Tuesday, August 28, 2001

Kenton rapped over records law


Curious citizen was told to wait

By Mark R. Chellgren
The Associated Press

        FRANKFORT — Public agencies must maintain access to their records, even when designated custodians are unavailable, the attorney general's office has ordered.

        The opinion, which carries the force of law, chided Kenton County officials for delaying release of public records a week or more beyond the statutory limit of three days. The county argued that it complied with the Open Records Law by informing the person asking for the records that they would not be available until the custodian returned from vacation.

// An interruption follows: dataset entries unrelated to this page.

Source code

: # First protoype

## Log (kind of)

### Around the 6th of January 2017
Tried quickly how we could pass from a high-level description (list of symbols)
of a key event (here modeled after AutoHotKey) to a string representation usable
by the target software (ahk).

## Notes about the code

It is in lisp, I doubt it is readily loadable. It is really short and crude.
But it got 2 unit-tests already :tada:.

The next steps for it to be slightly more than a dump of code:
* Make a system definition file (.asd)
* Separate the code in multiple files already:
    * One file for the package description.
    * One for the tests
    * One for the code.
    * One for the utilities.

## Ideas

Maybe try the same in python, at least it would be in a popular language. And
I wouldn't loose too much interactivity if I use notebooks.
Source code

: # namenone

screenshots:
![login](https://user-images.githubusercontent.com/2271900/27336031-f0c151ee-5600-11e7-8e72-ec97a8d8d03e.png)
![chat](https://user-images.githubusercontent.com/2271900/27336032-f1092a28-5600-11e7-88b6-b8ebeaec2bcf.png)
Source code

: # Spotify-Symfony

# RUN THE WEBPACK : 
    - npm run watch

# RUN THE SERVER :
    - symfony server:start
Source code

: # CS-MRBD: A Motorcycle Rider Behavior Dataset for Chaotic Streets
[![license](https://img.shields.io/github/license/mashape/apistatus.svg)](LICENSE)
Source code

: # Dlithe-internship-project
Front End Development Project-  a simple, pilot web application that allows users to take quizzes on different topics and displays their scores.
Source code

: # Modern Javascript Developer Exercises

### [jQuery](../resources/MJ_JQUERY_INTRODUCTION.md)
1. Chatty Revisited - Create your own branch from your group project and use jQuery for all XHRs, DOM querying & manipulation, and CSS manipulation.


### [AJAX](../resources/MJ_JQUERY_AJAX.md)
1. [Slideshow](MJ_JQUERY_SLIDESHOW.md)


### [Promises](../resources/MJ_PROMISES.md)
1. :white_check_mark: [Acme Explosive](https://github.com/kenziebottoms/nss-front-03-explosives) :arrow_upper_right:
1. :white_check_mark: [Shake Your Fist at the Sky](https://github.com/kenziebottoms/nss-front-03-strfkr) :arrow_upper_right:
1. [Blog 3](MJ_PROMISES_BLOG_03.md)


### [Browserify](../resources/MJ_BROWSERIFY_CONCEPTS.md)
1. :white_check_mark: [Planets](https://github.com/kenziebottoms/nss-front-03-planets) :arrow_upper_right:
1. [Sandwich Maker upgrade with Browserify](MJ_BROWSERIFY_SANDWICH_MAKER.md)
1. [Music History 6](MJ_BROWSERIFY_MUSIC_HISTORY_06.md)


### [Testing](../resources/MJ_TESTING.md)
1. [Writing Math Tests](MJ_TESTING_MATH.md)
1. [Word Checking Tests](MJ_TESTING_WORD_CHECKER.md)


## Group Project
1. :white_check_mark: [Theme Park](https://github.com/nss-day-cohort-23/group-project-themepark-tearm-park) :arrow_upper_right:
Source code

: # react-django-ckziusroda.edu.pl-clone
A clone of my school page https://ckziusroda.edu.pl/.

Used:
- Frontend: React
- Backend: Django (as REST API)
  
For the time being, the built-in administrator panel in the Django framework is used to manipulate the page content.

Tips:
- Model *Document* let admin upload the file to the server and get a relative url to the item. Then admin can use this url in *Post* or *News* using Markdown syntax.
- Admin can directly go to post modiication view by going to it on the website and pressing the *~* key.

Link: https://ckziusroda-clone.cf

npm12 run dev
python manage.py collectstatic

        The Aug. 22 ruling stemmed from a request made last month by Fort Mitchell Democrat Nathan Smith, a party strategist.

        At issue was the $1.5 million deal the Kenton Fiscal Court closed Feb. 6 on the Preston building, a Covington office building at 501 Main St. The court said it needed the office space, but instead of leasing, the county bought the building.

        On July 11, Mr. Smith sought copies of an appraisal of the property at 501 Main St. in Covington, the closing and disbursement statements for the property, and all invoices for legal services provided by the law firm of Frost, Brown, Todd LLCC from April 30, 2001, through the date a response was made to his request.

        Brandon Voelker, the Kenton Fiscal Court's records custodian, immediately notified Mr. Smith by telephone that he would be on vacation from July 12-20. In a follow-up letter dated July 12, Mr. Voelker told Mr. Smith that he would return to his office on July 23, and that “upon (his) return (he would) comply with (Mr. Smith's) request,” the attorney general's opinion said.

        After failing to reach Mr. Voelker by phone on July 24 and 25, Mr. Smith initiated his appeal.

        On July 31, Mr. Voelker notified the attorney general's office that the fiscal court had furnished Mr. Smith with copies of the records identified in his request. However, he did not state when the records were released, according to the attorney general's opinion.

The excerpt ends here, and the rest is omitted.